Ruby’s a Chicago dog and loves being out and about with us. But she startles easily and sometimes this makes her a bit reactive. We have worked hard to build her confidence by including her in adventures but always in a way that’s comfortable and not too overwhelming. This usually means going places in off hours and avoiding high traffic times with lots of dogs, people, bikes, cars, etc. We are introverts so this strategy works for us as well!
Chicago has some fun dog friendly options and over the coming months, we are going to share some of our favorites. Hopefully, they will be interesting and useful to both residents as well as those traveling to Chicago with their dogs. If you don’t live in Chicago (or plan on visiting) and just want to enjoy cute photos of Ruby, that’s fine, too!
Exploring Chicago’s Museum Campus with your Dog
First up, Museum Campus, a 57-acre park in the south loop that surrounds three of the city’s museums: the Adler Planetarium, the Shedd Aquarium, and the Field Museum.
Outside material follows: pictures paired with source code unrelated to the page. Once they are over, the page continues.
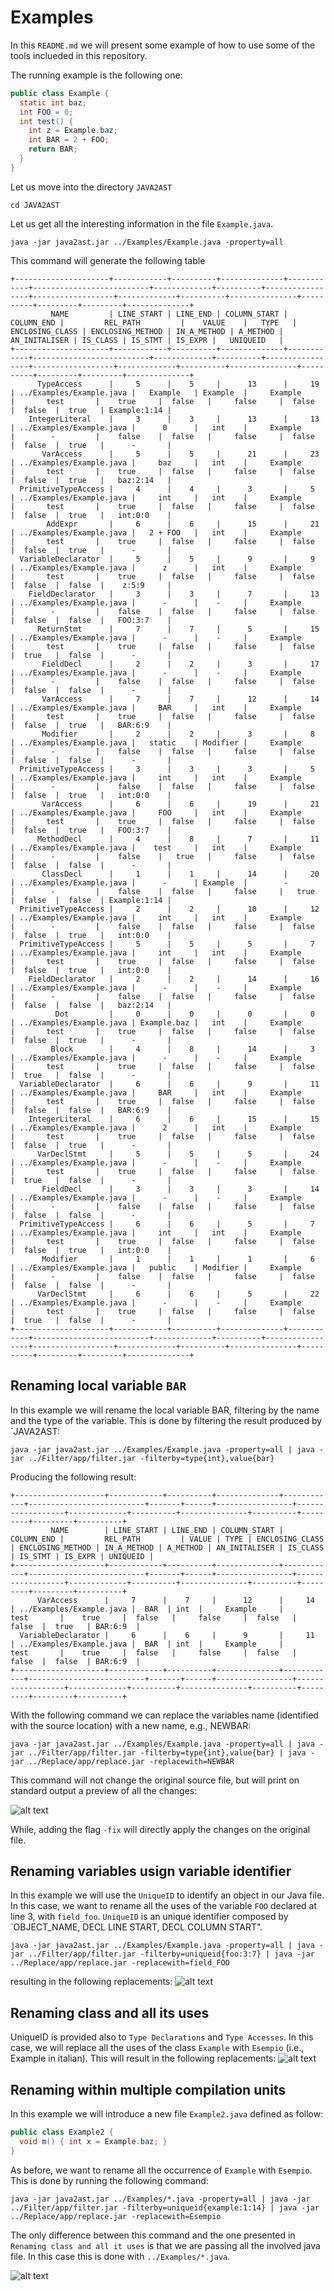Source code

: # Examples
In this `README.md` we will present some example of how to use some of the tools inclueded in this repository.

The running example is the following one:
```java
public class Example {
  static int baz;
  int FOO = 0;
  int test() {
    int z = Example.baz;
    int BAR = 2 + FOO;
    return BAR;
  }
}

```

Let us move into the directory `JAVA2AST`
```shell
cd JAVA2AST
```

Let us get all the interesting information in the file `Example.java`.

```shell
java -jar java2ast.jar ../Examples/Example.java -property=all
```
This command will generate the following table
```
+---------------------+------------+----------+--------------+------------+--------------------------+-------------+----------+-----------------+------------------+-------------+----------+---------------+----------+---------+---------+--------------+
         NAME         | LINE_START | LINE_END | COLUMN_START | COLUMN_END |         REL_PATH         |    VALUE    |   TYPE   | ENCLOSING_CLASS | ENCLOSING_METHOD | IN_A_METHOD | A_METHOD | AN_INITALISER | IS_CLASS | IS_STMT | IS_EXPR |   UNIQUEID   |
+---------------------+------------+----------+--------------+------------+--------------------------+-------------+----------+-----------------+------------------+-------------+----------+---------------+----------+---------+---------+--------------+
      TypeAccess      |     5      |    5     |      13      |     19     | ../Examples/Example.java |   Example   | Example  |     Example     |       test       |    true     |  false   |     false     |  false   |  false  |  true   | Example:1:14 |
    IntegerLiteral    |     3      |    3     |      13      |     13     | ../Examples/Example.java |      0      |   int    |     Example     |        -         |    false    |  false   |     false     |  false   |  false  |  true   |      -       |
       VarAccess      |     5      |    5     |      21      |     23     | ../Examples/Example.java |     baz     |   int    |     Example     |       test       |    true     |  false   |     false     |  false   |  false  |  true   |   baz:2:14   |
  PrimitiveTypeAccess |     4      |    4     |      3       |     5      | ../Examples/Example.java |     int     |   int    |     Example     |       test       |    true     |  false   |     false     |  false   |  false  |  true   |   int:0:0    |
        AddExpr       |     6      |    6     |      15      |     21     | ../Examples/Example.java |   2 + FOO   |   int    |     Example     |       test       |    true     |  false   |     false     |  false   |  false  |  true   |      -       |
  VariableDeclarator  |     5      |    5     |      9       |     9      | ../Examples/Example.java |      z      |   int    |     Example     |       test       |    true     |  false   |     false     |  false   |  false  |  false  |    z:5:9     |
    FieldDeclarator   |     3      |    3     |      7       |     13     | ../Examples/Example.java |      -      |    -     |     Example     |        -         |    false    |  false   |     false     |  false   |  false  |  false  |   FOO:3:7    |
      ReturnStmt      |     7      |    7     |      5       |     15     | ../Examples/Example.java |      -      |    -     |     Example     |       test       |    true     |  false   |     false     |  false   |  true   |  false  |      -       |
       FieldDecl      |     2      |    2     |      3       |     17     | ../Examples/Example.java |      -      |    -     |     Example     |        -         |    false    |  false   |     false     |  false   |  false  |  false  |      -       |
       VarAccess      |     7      |    7     |      12      |     14     | ../Examples/Example.java |     BAR     |   int    |     Example     |       test       |    true     |  false   |     false     |  false   |  false  |  true   |   BAR:6:9    |
       Modifier       |     2      |    2     |      3       |     8      | ../Examples/Example.java |   static    | Modifier |     Example     |        -         |    false    |  false   |     false     |  false   |  false  |  false  |      -       |
  PrimitiveTypeAccess |     3      |    3     |      3       |     5      | ../Examples/Example.java |     int     |   int    |     Example     |        -         |    false    |  false   |     false     |  false   |  false  |  true   |   int:0:0    |
       VarAccess      |     6      |    6     |      19      |     21     | ../Examples/Example.java |     FOO     |   int    |     Example     |       test       |    true     |  false   |     false     |  false   |  false  |  true   |   FOO:3:7    |
      MethodDecl      |     4      |    8     |      7       |     11     | ../Examples/Example.java |    test     |   int    |     Example     |        -         |    false    |   true   |     false     |  false   |  false  |  false  |      -       |
       ClassDecl      |     1      |    1     |      14      |     20     | ../Examples/Example.java |      -      | Example  |        -        |        -         |    false    |  false   |     false     |   true   |  false  |  false  | Example:1:14 |
  PrimitiveTypeAccess |     2      |    2     |      10      |     12     | ../Examples/Example.java |     int     |   int    |     Example     |        -         |    false    |  false   |     false     |  false   |  false  |  true   |   int:0:0    |
  PrimitiveTypeAccess |     5      |    5     |      5       |     7      | ../Examples/Example.java |     int     |   int    |     Example     |       test       |    true     |  false   |     false     |  false   |  false  |  true   |   int:0:0    |
    FieldDeclarator   |     2      |    2     |      14      |     16     | ../Examples/Example.java |      -      |    -     |     Example     |        -         |    false    |  false   |     false     |  false   |  false  |  false  |   baz:2:14   |
          Dot         |     0      |    0     |      0       |     0      | ../Examples/Example.java | Example.baz |   int    |     Example     |       test       |    true     |  false   |     false     |  false   |  false  |  true   |      -       |
         Block        |     4      |    8     |      14      |     3      | ../Examples/Example.java |      -      |    -     |     Example     |       test       |    true     |  false   |     false     |  false   |  true   |  false  |      -       |
  VariableDeclarator  |     6      |    6     |      9       |     11     | ../Examples/Example.java |     BAR     |   int    |     Example     |       test       |    true     |  false   |     false     |  false   |  false  |  false  |   BAR:6:9    |
    IntegerLiteral    |     6      |    6     |      15      |     15     | ../Examples/Example.java |      2      |   int    |     Example     |       test       |    true     |  false   |     false     |  false   |  false  |  true   |      -       |
      VarDeclStmt     |     5      |    5     |      5       |     24     | ../Examples/Example.java |      -      |    -     |     Example     |       test       |    true     |  false   |     false     |  false   |  true   |  false  |      -       |
       FieldDecl      |     3      |    3     |      3       |     14     | ../Examples/Example.java |      -      |    -     |     Example     |        -         |    false    |  false   |     false     |  false   |  false  |  false  |      -       |
  PrimitiveTypeAccess |     6      |    6     |      5       |     7      | ../Examples/Example.java |     int     |   int    |     Example     |       test       |    true     |  false   |     false     |  false   |  false  |  true   |   int:0:0    |
       Modifier       |     1      |    1     |      1       |     6      | ../Examples/Example.java |   public    | Modifier |     Example     |        -         |    false    |  false   |     false     |  false   |  false  |  false  |      -       |
      VarDeclStmt     |     6      |    6     |      5       |     22     | ../Examples/Example.java |      -      |    -     |     Example     |       test       |    true     |  false   |     false     |  false   |  true   |  false  |      -       |
+---------------------+------------+----------+--------------+------------+--------------------------+-------------+----------+-----------------+------------------+-------------+----------+---------------+----------+---------+---------+--------------+
```

## Renaming local variable `BAR`
In this example we will rename the local variable BAR, filtering by the name and the type of the variable. This is done by filtering the result produced by `JAVA2AST:
```shell
java -jar java2ast.jar ../Examples/Example.java -property=all | java -jar ../Filter/app/filter.jar -filterby=type{int},value{bar}
```
Producing the following result:
```
+--------------------+------------+----------+--------------+------------+--------------------------+-------+------+-----------------+------------------+-------------+----------+---------------+----------+---------+---------+----------+
         NAME        | LINE_START | LINE_END | COLUMN_START | COLUMN_END |         REL_PATH         | VALUE | TYPE | ENCLOSING_CLASS | ENCLOSING_METHOD | IN_A_METHOD | A_METHOD | AN_INITALISER | IS_CLASS | IS_STMT | IS_EXPR | UNIQUEID |
+--------------------+------------+----------+--------------+------------+--------------------------+-------+------+-----------------+------------------+-------------+----------+---------------+----------+---------+---------+----------+
      VarAccess      |     7      |    7     |      12      |     14     | ../Examples/Example.java |  BAR  | int  |     Example     |       test       |    true     |  false   |     false     |  false   |  false  |  true   | BAR:6:9  |
  VariableDeclarator |     6      |    6     |      9       |     11     | ../Examples/Example.java |  BAR  | int  |     Example     |       test       |    true     |  false   |     false     |  false   |  false  |  false  | BAR:6:9  |
+--------------------+------------+----------+--------------+------------+--------------------------+-------+------+-----------------+------------------+-------------+----------+---------------+----------+---------+---------+----------+
```
With the following command we can replace the variables name (identified with the source location) with a new name, e.g., NEWBAR:
```
java -jar java2ast.jar ../Examples/Example.java -property=all | java -jar ../Filter/app/filter.jar -filterby=type{int},value{bar} | java -jar ../Replace/app/replace.jar -replacewith=NEWBAR
```
This command will not change the original source file, but will print on standard output a preview of all the changes:

![alt text](Resources/NEWBAR.png)

While, adding the flag `-fix` will directly apply the changes on the original file.

## Renaming variables usign variable identifier
In this example we will use the `UniqueID` to identify an object in our Java file. In this case, we want to rename all the uses of the variable `FOO` declared at line 3, with `field_foo`. `UniqueID` is an unique identifier composed by `OBJECT_NAME, DECL LINE START, DECL COLUMN START".

```shell
java -jar java2ast.jar ../Examples/Example.java -property=all | java -jar ../Filter/app/filter.jar -filterby=uniqueid{foo:3:7} | java -jar ../Replace/app/replace.jar -replacewith=field_FOO
```
resulting in the following replacements:
![alt text](Resources/field_FOO.png)


## Renaming class and all its uses
UniqueID is provided also to `Type Declarations` and `Type Accesses`. In this case, we will replace all the uses of the class `Example` with `Esempio` (i.e., Example in italian). This will result in the following replacements:
![alt text](Resources/Esempio.png)


## Renaming within multiple compilation units
In this example we will introduce a new file `Example2.java` defined as follow:
```java
public class Example2 {
  void m() { int x = Example.baz; }
}
```

As before, we want to rename all the occurrence of `Example` with `Esempio`. This is done by running the following command:
```shell
java -jar java2ast.jar ../Examples/*.java -property=all | java -jar ../Filter/app/filter.jar -filterby=uniqueid{example:1:14} | java -jar ../Replace/app/replace.jar -replacewith=Esempio
```
The only difference between this command and the one presented in `Renaming class and all it uses` is that we are passing all the involved java file. In this case this is done with `../Examples/*.java`.

![alt text](Resources/multipleEsempio.png)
The campus borders Lake Michigan to the east, Grant Park to the north, and Northerly Island to the south, offering spectacular views of the Chicago skyline and lakefront, lots of green space, paved walking and bike trails, a public beach as well as food and drink options. It is also close to public transportation, offers metered street parking and several parking lots, public bathrooms, and free Wi-Fi. Obviously, the museums are not dog friendly, but they are all amazing and definitely worth a trip.
The map shows our route, which took us about an hour (Ruby is not super speedy). You can click on the markers for more information on locations mentioned in this post.
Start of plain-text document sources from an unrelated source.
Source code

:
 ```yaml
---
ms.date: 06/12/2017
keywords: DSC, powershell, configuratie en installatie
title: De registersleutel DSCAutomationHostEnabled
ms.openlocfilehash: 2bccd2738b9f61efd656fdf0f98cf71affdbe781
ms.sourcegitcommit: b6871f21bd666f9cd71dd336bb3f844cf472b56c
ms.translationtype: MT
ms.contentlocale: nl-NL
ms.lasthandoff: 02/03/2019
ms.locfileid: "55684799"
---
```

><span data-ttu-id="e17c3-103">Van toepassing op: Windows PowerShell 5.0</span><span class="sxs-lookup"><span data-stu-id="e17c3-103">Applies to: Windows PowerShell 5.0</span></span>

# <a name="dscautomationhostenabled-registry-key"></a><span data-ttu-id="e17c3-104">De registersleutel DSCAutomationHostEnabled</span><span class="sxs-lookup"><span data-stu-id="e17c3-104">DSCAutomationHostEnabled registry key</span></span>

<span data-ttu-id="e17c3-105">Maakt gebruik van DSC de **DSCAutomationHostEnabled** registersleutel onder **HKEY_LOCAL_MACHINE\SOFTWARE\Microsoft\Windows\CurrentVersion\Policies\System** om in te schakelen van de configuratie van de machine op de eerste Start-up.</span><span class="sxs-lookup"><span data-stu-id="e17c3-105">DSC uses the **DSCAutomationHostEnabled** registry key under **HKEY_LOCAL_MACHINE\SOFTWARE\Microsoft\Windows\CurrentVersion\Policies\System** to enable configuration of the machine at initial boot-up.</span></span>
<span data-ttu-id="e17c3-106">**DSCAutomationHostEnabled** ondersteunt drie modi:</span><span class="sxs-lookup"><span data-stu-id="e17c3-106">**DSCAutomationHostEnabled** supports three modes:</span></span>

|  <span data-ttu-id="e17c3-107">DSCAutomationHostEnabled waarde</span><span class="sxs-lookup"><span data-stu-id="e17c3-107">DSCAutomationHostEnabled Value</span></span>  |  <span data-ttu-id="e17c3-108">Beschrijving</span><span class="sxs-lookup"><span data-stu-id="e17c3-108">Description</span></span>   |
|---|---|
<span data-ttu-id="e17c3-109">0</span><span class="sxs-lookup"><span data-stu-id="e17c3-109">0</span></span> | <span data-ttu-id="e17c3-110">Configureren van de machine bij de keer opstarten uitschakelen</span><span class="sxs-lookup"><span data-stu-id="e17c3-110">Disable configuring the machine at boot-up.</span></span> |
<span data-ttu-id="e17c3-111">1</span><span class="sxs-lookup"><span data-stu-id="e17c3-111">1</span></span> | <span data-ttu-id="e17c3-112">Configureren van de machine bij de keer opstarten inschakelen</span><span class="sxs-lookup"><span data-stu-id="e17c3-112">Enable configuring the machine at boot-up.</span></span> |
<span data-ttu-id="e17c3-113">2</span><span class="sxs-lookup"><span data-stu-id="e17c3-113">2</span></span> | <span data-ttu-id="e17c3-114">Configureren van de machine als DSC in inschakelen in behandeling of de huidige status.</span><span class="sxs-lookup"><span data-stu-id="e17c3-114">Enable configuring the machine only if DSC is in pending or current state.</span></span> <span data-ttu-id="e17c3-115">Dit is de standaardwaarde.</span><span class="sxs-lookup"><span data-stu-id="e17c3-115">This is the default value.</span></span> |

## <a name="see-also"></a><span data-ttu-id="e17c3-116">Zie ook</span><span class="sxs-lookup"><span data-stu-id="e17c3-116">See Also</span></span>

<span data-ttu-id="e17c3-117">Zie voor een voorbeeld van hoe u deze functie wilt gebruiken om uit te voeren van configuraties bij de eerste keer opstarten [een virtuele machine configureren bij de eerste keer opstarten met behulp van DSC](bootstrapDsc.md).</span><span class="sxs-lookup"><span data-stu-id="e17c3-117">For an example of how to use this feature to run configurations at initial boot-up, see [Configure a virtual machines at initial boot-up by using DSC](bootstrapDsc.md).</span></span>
If you are visiting Chicago and staying downtown, you can walk through Grant Park to Museum Campus. If you are driving, there is limited street meter parking along East Solidarity Drive and paid lots near the Adler Planetarium and the North Garage just south of the Field Museum.
In hopes of avoiding the crowds, we arrived mid-morning. We have visited the Field Museum and Adler Planetarium many times, but this was our first time exploring Museum Campus with our dog. We ran into a few summer camp groups, but otherwise it was a great time for a low stress walk. If your dog doesn’t do well with kids, you might want to avoid the central area between the Shedd and the Field Museum. Ruby is a smaller dog and easy to pick up and remove from situations that freak her out. Chicago is a big city with lots of noise, people, cars, etc. – please use caution when visiting new places with your dog and always be considerate and aware of their comfort level, temperament, tolerance, triggers, etc.
We started by heading east along the Lakefront towards the Adler Planetarium Skyline Walk (1). The path is paved and has two levels; no inclines but some steep steps. The lower (water) level is slippery and should only be attempted if you are wearing shoes with good traction, especially on windy days. The loop around the Planetarium boosts some spectacular views in all directions and is usually not as crowded. While we were walking we met another dog named Ruby who also fancied herself a Chicago spokesdog!
Make your way around the Adler (5) by following the shoreline. Once on the south side (2), head right towards the 12th Street Beach (3). There you will find bathrooms, first aid, and refreshments. Dogs are not allowed on the beach, but they can enjoy the views from the walkway above. At the far end of the 12th Street Beach is Northerly Island, a 91-acre peninsula that juts out into Lake Michigan. Northerly Island is a lovely natural area that features strolling paths, play areas, a field house, and a concert venue. It’s also a nesting point for migratory birds so dogs aren’t allowed.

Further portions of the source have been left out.